Nucleoside diphosphate kinase from Escherichia coli.

作者信息

Almaula N, Lu Q, Delgado J, Belkin S, Inouye M

机构信息

Department of Biochemistry, Robert Wood Johnson Medical School, Piscataway, New Jersey 08854, USA.

出版信息

J Bacteriol. 1995 May;177(9):2524-9. doi: 10.1128/jb.177.9.2524-2529.1995.

Abstract

Nucleoside diphosphate (NDP) kinase from Escherichia coli was purified to homogeneity and was crystallized. Gel filtration analysis of the purified enzyme indicated that it forms a tetramer.

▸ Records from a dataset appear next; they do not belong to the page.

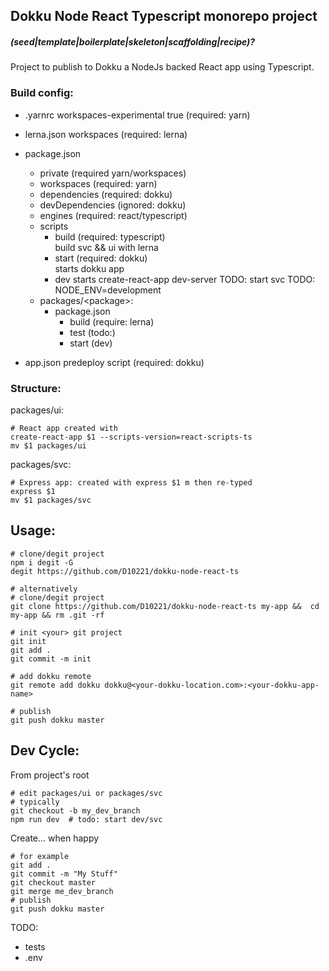 ## Dokku Node React Typescript monorepo project <h5>(seed|template|boilerplate|skeleton|scaffolding|recipe)?</h5>

Project to publish to Dokku a NodeJs backed React app using Typescript.  

### Build config:  
- .yarnrc
    workspaces-experimental true (required: yarn)
- lerna.json
    workspaces (required: lerna)
- package.json 
    - private (required yarn/workspaces)
    - workspaces (required: yarn)
    - dependencies (required: dokku)
    - devDependencies (ignored: dokku)
    - engines (required:  react/typescript)
    - scripts 
        - build (required: typescript)  
            build svc && ui with lerna 
        - start (required: dokku)  
            starts dokku app 
        - dev
            starts create-react-app dev-server
            TODO: start svc
            TODO: NODE_ENV=development
    - packages/\<package\>:
        - package.json
            - build (require: lerna)
            - test  (todo:)
            - start (dev)
    
- app.json
    predeploy script (required: dokku)

### Structure:

packages/ui:   
    
    # React app created with 
    create-react-app $1 --scripts-version=react-scripts-ts
    mv $1 packages/ui

packages/svc:    

    # Express app: created with express $1 m then re-typed
    express $1
    mv $1 packages/svc

## Usage:

    # clone/degit project 
    npm i degit -G
    degit https://github.com/D10221/dokku-node-react-ts  
    
    # alternatively 
    # clone/degit project 
    git clone https://github.com/D10221/dokku-node-react-ts my-app &&  cd my-app && rm .git -rf
        
    # init <your> git project
    git init 
    git add .
    git commit -m init

    # add dokku remote
    git remote add dokku dokku@<your-dokku-location.com>:<your-dokku-app-name>

    # publish
    git push dokku master    

## Dev Cycle:

From project's root  
    
    # edit packages/ui or packages/svc
    # typically
    git checkout -b my_dev_branch 
    npm run dev  # todo: start dev/svc

Create... when happy 

    # for example
    git add . 
    git commit -m "My Stuff"
    git checkout master 
    git merge me_dev_branch
    # publish 
    git push dokku master
    

TODO:  
- tests
- .env
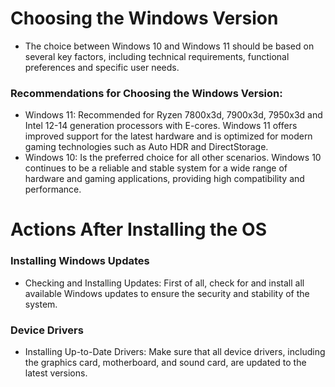 # Choosing the Windows Version

- The choice between Windows 10 and Windows 11 should be based on several key factors, including technical requirements, functional preferences and specific user needs.

### Recommendations for Choosing the Windows Version:

- Windows 11: Recommended for Ryzen 7800x3d, 7900x3d, 7950x3d and Intel 12-14 generation processors with E-cores. Windows 11 offers improved support for the latest hardware and is optimized for modern gaming technologies such as Auto HDR and DirectStorage.
- Windows 10: Is the preferred choice for all other scenarios. Windows 10 continues to be a reliable and stable system for a wide range of hardware and gaming applications, providing high compatibility and performance.

# Actions After Installing the OS

### Installing Windows Updates

- Checking and Installing Updates: First of all, check for and install all available Windows updates to ensure the security and stability of the system.

### Device Drivers

- Installing Up-to-Date Drivers: Make sure that all device drivers, including the graphics card, motherboard, and sound card, are updated to the latest versions.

The enzyme was phosphorylated with [gamma-32P]ATP, and the pH stability profile of the phosphoenzyme indicated that two different amino acid residues were phosphorylated. Both a histidine residue and serine residues, including Ser-119 and Ser-121, appear to be phosphorylated. A Ser119Ala/Ser121Ala double mutant (i.e., with a Ser-to-Ala double mutation at positions 119 and 121), as well as Ser119Ala and Ser121Ala mutants, was isolated. All of these retained NDP kinase activity; also, both the Ser119Ala and Ser121Ala mutants could still be autophosphorylated. In the case of the double mutant, a slight autophosphorylation activity, which was resistant to acid treatment, was still detected, indicating that an additional minor autophosphorylation site besides His-117 exists. These results are discussed in light of the recent report of N. J. MacDonald et al. on the autophosphorylation of human NDP kinase (J. Biol. Chem. 268:25780-25789, 1993).

摘要

将来自大肠杆菌的核苷二磷酸(NDP)激酶纯化至同质并进行结晶。对纯化后的酶进行凝胶过滤分析表明它形成四聚体。该酶用[γ-32P]ATP进行磷酸化,磷酸化酶的pH稳定性曲线表明有两个不同的氨基酸残基被磷酸化。一个组氨酸残基和包括Ser-119和Ser-121在内的丝氨酸残基似乎都被磷酸化。分离出了Ser119Ala/Ser121Ala双突变体(即119和121位有丝氨酸到丙氨酸的双突变)以及Ser119Ala和Ser121Ala突变体。所有这些都保留了NDP激酶活性;此外,Ser119Ala和Ser121Ala突变体仍可进行自身磷酸化。对于双突变体,仍检测到轻微的、耐酸处理的自身磷酸化活性,表明除了His-117外还存在一个额外的次要自身磷酸化位点。根据N. J. MacDonald等人最近关于人NDP激酶自身磷酸化的报告(《生物化学杂志》268:25780 - 25789,1993年)对这些结果进行了讨论。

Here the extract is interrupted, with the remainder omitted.